ドラマはその包拯を主人公に、次々と起こる難事件を"宋王朝の大義"の名の下に腐敗した官界に反撃し、事件の裏に潜む皇族の陰謀、権臣の思惑、奸臣の不正を暴いていく姿を描きます。奸臣の不正を公正無私に裁く一方、自分の身内に降りかかる陰謀に対しても公平を貫き苦悩する包拯。彼を支える義姉や開封府尹の娘との複雑なロマンスや、江湖の南侠も登場して、朝廷ものがメインですが武侠ものとしても楽しめます。個人的には包拯の後の部下になる開封府の捕史、王朝・馬漢コンビが好きでした。
皇族の陰謀がメインなので皇帝(仁宗)やその周辺の人々を好きになれなかったのにはイライラしたりちょっと辛い部分ありましたが、包拯の周辺はそうでなくキャラが立ってて楽しめたので良かったです。
包拯は序盤はかなり大げさな演技演出なのですが、それも彼の心情に合わせてなのか少しずつ変化していくので、彼が人間離れした清廉潔白さであることを表すためなのかなと思いました。肌の色が黒いというのも、どうやら京劇から引用されているようです。中国らしい「家」に重きを置き、大切にする感覚は日本人には完全に理解し難い部分ですが、こういう作品を観ていくと少しずつ掴めてくる気がします。

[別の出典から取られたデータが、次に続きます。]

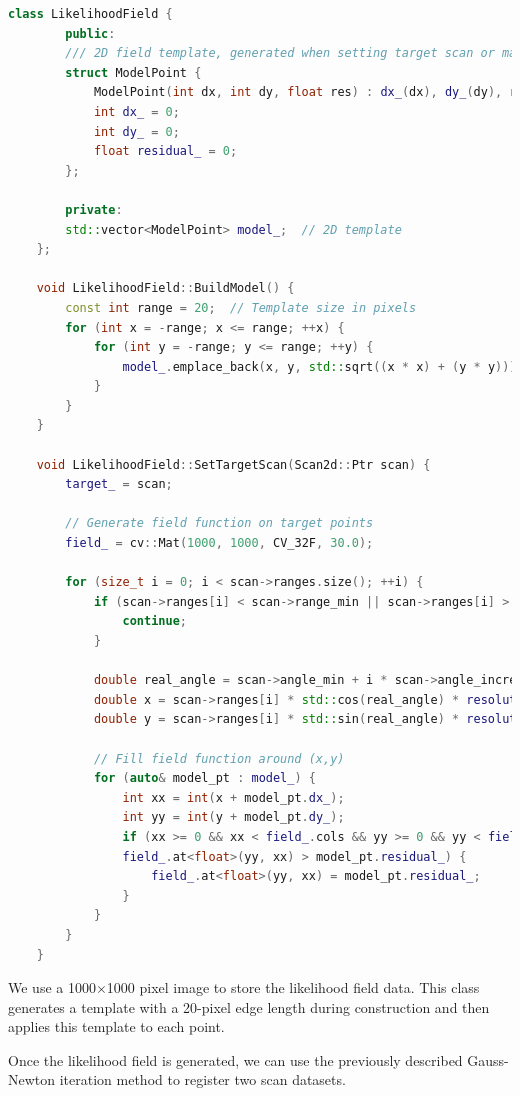 \begin{lstlisting}[language=c++,caption=src/ch6/likelihood\_field.cc]  
	class LikelihoodField {  
		public:  
		/// 2D field template, generated when setting target scan or map  
		struct ModelPoint {  
			ModelPoint(int dx, int dy, float res) : dx_(dx), dy_(dy), residual_(res) {}  
			int dx_ = 0;  
			int dy_ = 0;  
			float residual_ = 0;  
		};  
		
		private:  
		std::vector<ModelPoint> model_;  // 2D template  
	};  
	
	void LikelihoodField::BuildModel() {  
		const int range = 20;  // Template size in pixels  
		for (int x = -range; x <= range; ++x) {  
			for (int y = -range; y <= range; ++y) {  
				model_.emplace_back(x, y, std::sqrt((x * x) + (y * y)));  
			}  
		}  
	}  
	
	void LikelihoodField::SetTargetScan(Scan2d::Ptr scan) {  
		target_ = scan;  
		
		// Generate field function on target points  
		field_ = cv::Mat(1000, 1000, CV_32F, 30.0);  
		
		for (size_t i = 0; i < scan->ranges.size(); ++i) {  
			if (scan->ranges[i] < scan->range_min || scan->ranges[i] > scan->range_max) {  
				continue;  
			}  
			
			double real_angle = scan->angle_min + i * scan->angle_increment;  
			double x = scan->ranges[i] * std::cos(real_angle) * resolution_ + 500;  
			double y = scan->ranges[i] * std::sin(real_angle) * resolution_ + 500;  
			
			// Fill field function around (x,y)  
			for (auto& model_pt : model_) {  
				int xx = int(x + model_pt.dx_);  
				int yy = int(y + model_pt.dy_);  
				if (xx >= 0 && xx < field_.cols && yy >= 0 && yy < field_.rows &&  
				field_.at<float>(yy, xx) > model_pt.residual_) {  
					field_.at<float>(yy, xx) = model_pt.residual_;  
				}  
			}  
		}  
	}  
\end{lstlisting}  

We use a 1000$\times$1000 pixel image to store the likelihood field data. This class generates a template with a 20-pixel edge length during construction and then applies this template to each point.  

Once the likelihood field is generated, we can use the previously described Gauss-Newton iteration method to register two scan datasets.  

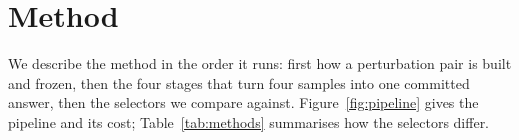 \section{Method}
\label{sec:method}
\newcommand{\yes}{\textcolor{okgreen}{\ding{51}}}
\newcommand{\no}{\textcolor{okred}{\ding{55}}}
\newcommand{\na}{\textcolor{black!45}{--}}

We describe the method in the order it runs: first how a perturbation pair is
built and frozen, then the four stages that turn four samples into one
committed answer, then the selectors we compare against.
Figure~\ref{fig:pipeline} gives the pipeline and its cost;
Table~\ref{tab:methods} summarises how the selectors differ.

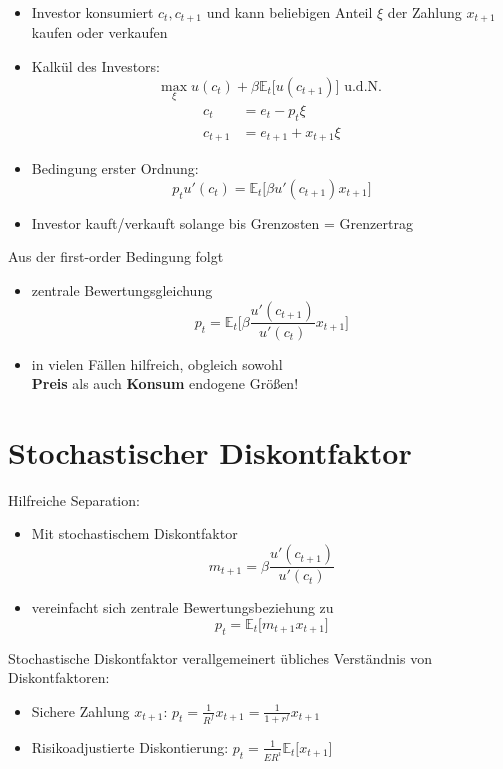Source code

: \documentclass[12pt]{extreport} %
\theoremstyle{named}
\theoremstyle{nnamed}
\theoremstyle{itshape}
\theoremstyle{normal}
\begin{document}
\begin{itemize}
	\item Investor konsumiert $c_t, c_{t+1}$ und kann beliebigen Anteil $\xi$ der Zahlung $x_{t+1}$ kaufen oder verkaufen
	\item Kalkül des Investors:
		$$ \max_{\xi} u(c_t) + \beta \mathbb{E}_t \big[ u(c_{t+1}) \big] \text{ u.d.N. } $$
		\begin{align*}
			c_{t} & = e_t - p_t \xi \\
			c_{t+1} & = e_{t+1} + x_{t+1} \xi
		\end{align*}
	\item Bedingung erster Ordnung:
		$$ p_t u'(c_t) = \mathbb{E}_t \big[ \beta u'(c_{t+1}) x_{t+1} \big] $$
	\item Investor kauft/verkauft solange bis Grenzosten = Grenzertrag
\end{itemize} \newpage

Aus der first-order Bedingung folgt 
\begin{itemize}
	\item zentrale Bewertungsgleichung
	$$ p_t = \mathbb{E}_t \big[ \beta \frac{u'(c_{t+1})}{u'(c_t)} x_{t+1} \big] $$
	\item in vielen Fällen hilfreich, obgleich sowohl \\
		\textbf{Preis} als auch \textbf{Konsum} endogene Größen!
\end{itemize}

\section{Stochastischer Diskontfaktor}

Hilfreiche Separation:

\begin{itemize}
	\item Mit stochastischem Diskontfaktor
	 $$ m_{t+1} = \beta \frac{u'(c_{t+1})}{u'(c_t)} $$
	\item vereinfacht sich zentrale Bewertungsbeziehung zu
	 $$ p_t = \mathbb{E}_t \big[ m_{t+1} x_{t+1} \big] $$
\end{itemize}

Stochastische Diskontfaktor verallgemeinert übliches Verständnis von Diskontfaktoren:

\begin{itemize}
	\item Sichere Zahlung $x_{t+1}$: $p_t = \frac{1}{R^f} x_{t+1} = \frac{1}{1+r^f} x_{t+1}$
	\item Risikoadjustierte Diskontierung: $p_t = \frac{1}{ER^i} \mathbb{E}_t \big[ x_{t+1} \big]$
\end{itemize}
\end{document}
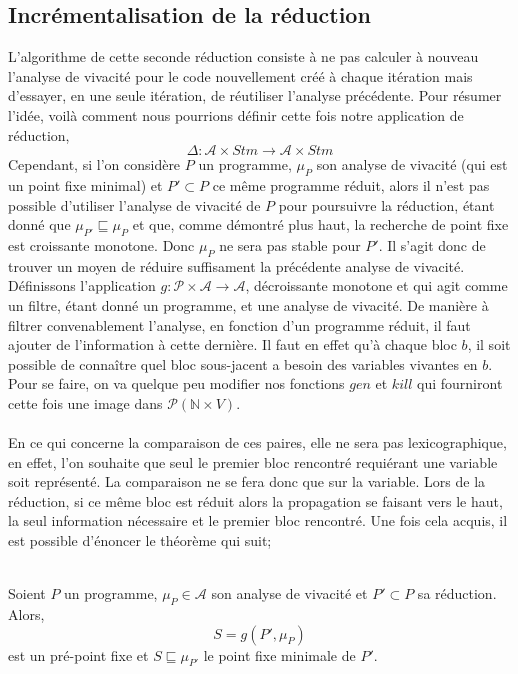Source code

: \documentclass[a4paper, 12pt]{article}
\begin{document}
\subsection{Incrémentalisation de la réduction}
L'algorithme de cette seconde réduction consiste à ne pas calculer à nouveau l'analyse de vivacité pour le
code nouvellement créé à chaque itération mais d'essayer, en une seule itération, de réutiliser l'analyse précédente.
Pour résumer l'idée, voilà comment nous pourrions définir cette fois notre application de réduction,
\[\Delta : \mathcal{A} \times Stm \longrightarrow \mathcal{A} \times Stm \]
Cependant, si l'on considère $P$ un programme, $\mu_P$ son analyse de vivacité (qui est un point fixe minimal) et $P' \subset P$ ce même programme
réduit, alors il n'est pas possible d'utiliser l'analyse de vivacité de $P$ pour poursuivre la réduction, étant donné que
$\mu_{P'} \sqsubseteq \mu_P$ et que, comme démontré plus haut, la recherche de point fixe est croissante monotone. Donc
$\mu_P$ ne sera pas stable pour $P'$. Il s'agit donc de trouver un moyen de réduire suffisament la précédente analyse de vivacité.
Définissons l'application $g : \mathcal{P} \times \mathcal{A} \longrightarrow \mathcal{A}$, décroissante monotone et qui agit comme
un filtre, étant donné un programme, et une analyse de vivacité. De manière à filtrer convenablement l'analyse, en fonction d'un programme
réduit, il faut ajouter de l'information à cette dernière. Il faut en effet qu'à chaque bloc $b$, il soit possible de connaître quel bloc sous-jacent
a besoin des variables vivantes en $b$. Pour se faire, on va quelque peu modifier nos fonctions $gen$ et $kill$ qui fourniront cette fois une image dans
$\mathcal{P}(\mathbb{N} \times V)$. 
\\
\\
En ce qui concerne la comparaison de ces paires, elle ne sera pas lexicographique, en effet, l'on souhaite que seul le premier bloc rencontré requiérant
une variable soit représenté. La comparaison ne se fera donc que sur la variable. Lors de la réduction, si ce même bloc est réduit alors la propagation se faisant vers le haut, la seul information nécessaire
et le premier bloc rencontré. Une fois cela acquis, il est possible d'énoncer le théorème qui suit;
\\
\\
\begin{theorem}
	Soient $P$ un programme, $\mu_P \in \mathcal{A}$ son analyse de vivacité et $P' \subset P$ sa réduction.
	Alors,
	\[S = g(P', \mu_P)\]
	est un pré-point fixe et $S \sqsubseteq \mu_{P'}$ le point fixe minimale de $P'$.
\end{theorem}
\end{document}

「風起隴西-SPY of Three Kingdoms-」

配信は今のとこをWOWOWオンデマンドのみ。早くBlu-ray発売のお知らせが聞きたいです!

鎮魂に出演していたのをきっかけに、この俳優の演技もっと観たい!となった白宇が主演の作品です。上陸前から観たくてたまらなかったので、こんなに早く放送してくれるなんて…本当にWOWOWには感謝しきり。
作家、馬伯庸の原作をドラマ化した作品。風起洛陽の原作者でもあり、長安二十四時など他にもドラマ化された作品があります。

舞台は中国の三国時代、西暦228年に始まった蜀による魏への北伐という実際の史実を背景として、曹魏に潜入する蜀漢の間諜(スパイ)など三国時代の動乱の裏で暗躍する間者たちの壮絶な諜報戦を描いた作品。
ノンフィクションの中にフィクションを巧みに潜ませ、歴史に埋もれただろう名もなき人々を描くのが馬伯庸の得意とするところのようですが、この風起隴西は24話しかない、中国ドラマにしては短く軽めの作品に多い話数設定なのに、とにかく重厚で緻密。一瞬でもよそ見したら振り落とされるから、全身全霊で観なければと感じたドラマって経験が無かったです。
本当にすごい作品を観た。
とにかく良かったのでこれは別で記事書きたい!中途半端な内容ですが今日はここまで。


2023年も良い中国ドラマとの出会いがありますように。WOWOWで始まる夢華録が楽しみです。